Invariant Question (yes, another one)

[Regan Heath]

Janice Caron wrote:
> On 11/15/07, Xinok <xnknet at gmail.com> wrote:
>> Const is the read-only type, meaning that the data COULD change
>> unexpectedly. However, invariant means the data is guaranteed never to
>> change. You can't guarantee const data is never going to change,
> 
> I know that. You're stating the obvious.
> 
>> which
>> is why it gives you an error.
> 
> I don't follow that reasoning. Please explain in more detail.
> invariant(char)[] can always be implicitly cast to const(char)[] ...
> and that's exactly what I'm trying to do.

Yep.  You know all this already but this might be of interest to others...

http://www.digitalmars.com/d/final-const-invariant.html

"Implicit Conversions

Mutable and invariant types can be implicitly converted to const. 
Mutable types cannot be implicitly converted to invariant, and vice versa. "

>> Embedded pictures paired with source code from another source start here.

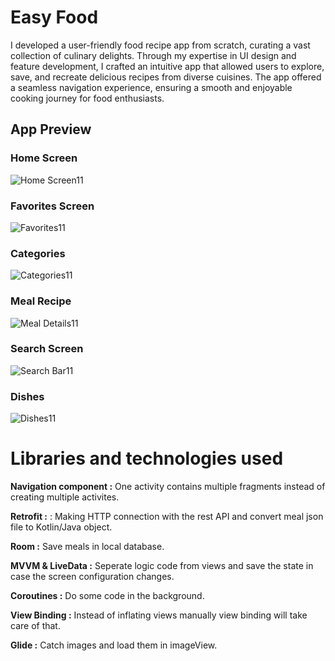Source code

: 
# Easy Food 

I developed a user-friendly food recipe app from scratch, curating a vast collection of culinary 
delights. Through my expertise in UI design and feature development, I crafted an intuitive app that allowed 
users to explore, save, and recreate delicious recipes from diverse cuisines. The app offered a seamless 
navigation experience, ensuring a smooth and enjoyable cooking journey for food enthusiasts.


## App Preview
### Home Screen
![Home Screen11](https://github.com/Akshansh0812/Easy-Food/assets/126412110/7e2c296e-4a48-4455-bc8f-3fa5aaf4203c)


### Favorites Screen
![Favorites11](https://github.com/Akshansh0812/Easy-Food/assets/126412110/e99f421f-6f99-465d-8b2a-0c1694a302e4)


### Categories 
![Categories11](https://github.com/Akshansh0812/Easy-Food/assets/126412110/af110766-199f-41d8-94b6-a256f287db04)


### Meal Recipe
![Meal Details11](https://github.com/Akshansh0812/Easy-Food/assets/126412110/1ebcc564-4744-486e-af58-8df2d310c41b)


### Search Screen
![Search Bar11](https://github.com/Akshansh0812/Easy-Food/assets/126412110/baf1ca90-5e6d-47ef-8cf4-6828fa33ebcd)


### Dishes
![Dishes11](https://github.com/Akshansh0812/Easy-Food/assets/126412110/478c7899-3dbc-480d-9978-bc533e8538d4)





# Libraries and technologies used
**Navigation component :** One activity contains multiple fragments instead of creating multiple activites.

**Retrofit :** : Making HTTP connection with the rest API and convert meal json file to Kotlin/Java object.

**Room :** Save meals in local database.

**MVVM & LiveData :** Seperate logic code from views and save the state in case the screen configuration changes.

**Coroutines :** Do some code in the background.

**View Binding :** Instead of inflating views manually view binding will take care of that.

**Glide :** Catch images and load them in imageView.
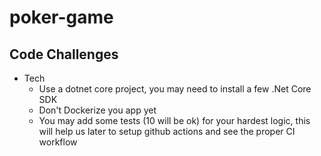 # poker-game

## Code Challenges

- Tech
  - Use a dotnet core project, you may need to install a few .Net Core SDK
  - Don't Dockerize you app yet
  - You may add some tests (10 will be ok) for your hardest logic, this will help us later to setup github actions and see the proper CI workflow
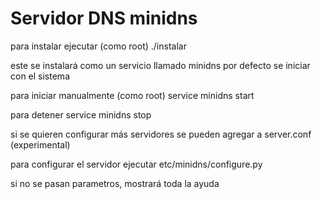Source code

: # Servidor DNS minidns

para instalar ejecutar (como root)
./instalar

este se instalará como un servicio llamado minidns
por defecto se iniciar con el sistema 

para iniciar manualmente (como root)
service minidns start

para detener 
service minidns stop

si se quieren configurar más servidores se pueden agregar a server.conf (experimental)

para configurar el servidor ejecutar 
etc/minidns/configure.py

si no se pasan parametros, mostrará toda la ayuda
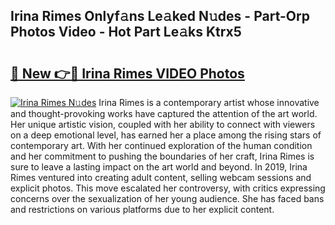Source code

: ## Irina Rimes Onlyf𝚊ns Le𝚊ked N𝚞des - Part-Orp Photos Video - Hot Part Le𝚊ks Ktrx5

# <h2><a href="http://ac4662.deff.icu/?id=Irina+Rimes">🔗 New 👉🔴 Irina Rimes VIDEO Photos</a></h2>

[![Irina Rimes N𝚞des](https://i.imgur.com/rIISA9y.gif)](http://ac4662.deff.icu/?id=Irina+Rimes)
Irina Rimes is a contemporary artist whose innovative and thought-provoking works have captured the attention of the art world. Her unique artistic vision, coupled with her ability to connect with viewers on a deep emotional level, has earned her a place among the rising stars of contemporary art. With her continued exploration of the human condition and her commitment to pushing the boundaries of her craft, Irina Rimes is sure to leave a lasting impact on the art world and beyond. In 2019, Irina Rimes ventured into creating adult content, selling webcam sessions and explicit photos. This move escalated her controversy, with critics expressing concerns over the sexualization of her young audience. She has faced bans and restrictions on various platforms due to her explicit content.
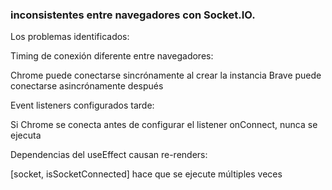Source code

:### inconsistentes entre navegadores con Socket.IO.
Los problemas identificados:

Timing de conexión diferente entre navegadores:

Chrome puede conectarse sincrónamente al crear la instancia
Brave puede conectarse asincrónamente después


Event listeners configurados tarde:

Si Chrome se conecta antes de configurar el listener onConnect, nunca se ejecuta


Dependencias del useEffect causan re-renders:

[socket, isSocketConnected] hace que se ejecute múltiples veces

It makes sense to allow a read-only view (const) of data which cannot 
change (invariant), just as it makes sense to allow a read-only view of 
data which can.  In fact it's irrelevant whether the data can or cannot 
change because all const promises is that changes wont occur via the 
const reference itself.

Returning to the problem at hand... Steven makes a good point.  The AA 
itself is not invariant, or const.  So, suppose you have:

void main()
{
	char[] bob = "bob".dup;
	char[] fred = "fred".dup;

	invariant(char)[][invariant(char)[]] iaa;
	const(char)[][const(char)[]] caa;

	iaa["hello"] = "world";
	caa = iaa;  //pretend this is allowed

	caa[bob] = fred;
}

Now iaa contains bob and fred which are not invariant.

Regan